En ambos casos Jesús llega a la misma conclusión: aquellos que perecieron no eran mejores que los que quedaron con vida. De esta manera, refuta un modo de pensar según el cual quien sufría alguna desgracia era culpable de algún gran pecado. “Algo habrán hecho”, debieron pensar quienes supieron de la fatalidad de aquellos pobres desgraciados.
Es la lógica de la retribución que ya aparece en el libro de Job cuando Elifaz le dice a Temán: “¿Recuerdas algún inocente que haya perecido? ¿Dónde se ha visto un justo exterminado? Yo solo he visto a los que aran maldad y siembran miseria, cosecharlas. Sopla Dios y perecen, su aliento enfurecido los consume” (Job 4, 7-9). Lo delirante de esta lógica llegará cuando, ante un hombre ciego de nacimiento, los de la Ley y el Templo se queden desconcertados porque las cuentas no les cuadran: “Rabí, ¿quién pecó para que naciera ciego? ¿Él o sus padres?” (Jn 9, 2).

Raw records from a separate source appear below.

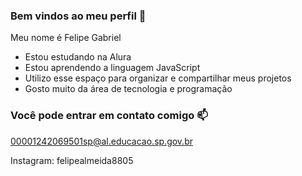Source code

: ### Bem vindos ao meu perfil 🥇

Meu nome é Felipe Gabriel

- Estou estudando na Alura
- Estou aprendendo a linguagem JavaScript
- Utilizo esse espaço para organizar e compartilhar meus projetos 
- Gosto muito da área de tecnologia e programação

### Você pode entrar em contato comigo 📫

00001242069501sp@al.educacao.sp.gov.br

Instagram: felipealmeida8805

Para desenmascarar esta lógica, Jesús acude al recurso de contar una historia donde se parte de una situación concreta con la que se identifica fácilmente el oyente. Una viña y su dueño que a lo largo de tres años ha ido a buscar frutos y no los ha encontrado. Su reacción es lógica: hay que cortarla. Quienes oyeron a Jesús contar algo así aprobarían lo razonable de esta forma de pensar y esperarían a que el viñador hiciera lo que su señor le había ordenado. Sin embargo, se produce un quiebro, una ruptura en la secuencia que cambia el curso de un final previsible.
Por medio de las parábolas Jesús pone en evidencia, una y otra vez, un razonamiento que se ha asumido como “lo normal y lo natural”. Es lo que sucedió cuando les dijo que un sembrador salió a sembrar y que una parte de la simiente cayó junto al camino, otra en terreno pedregoso y entre cardos pero también en tierra buena (Lc 8, 4ss). No podían dar crédito a lo que estaban escuchando, era imposible, aquello no cuadraba con lo que sabían sobre el modo de actuar de un sembrador.
¿Qué sembrador echa la simiente sin que le preocupe dónde pueda caer? ¿Qué sembrador echa la semilla al azar, arriesgando la posibilidad de la cosecha? ¿Qué sembrador no mira con cuidado que toda la simiente caiga en tierra buena? Es imposible que un sembrador actúe de ese modo. Jesús volvía a romper las ataduras de tantas lógicas que someten cuando nos habló de un sembrador que actuaba de un modo tan desmedido y desproporcionado que parecía despreocupado de lo que se esperaba de él. Y nos recordará que es el Dios de la vida quien procede exactamente igual cuando “hace salir su sol sobre malos y buenos y hace llover sobre justos e injustos” (Mt 5, 45).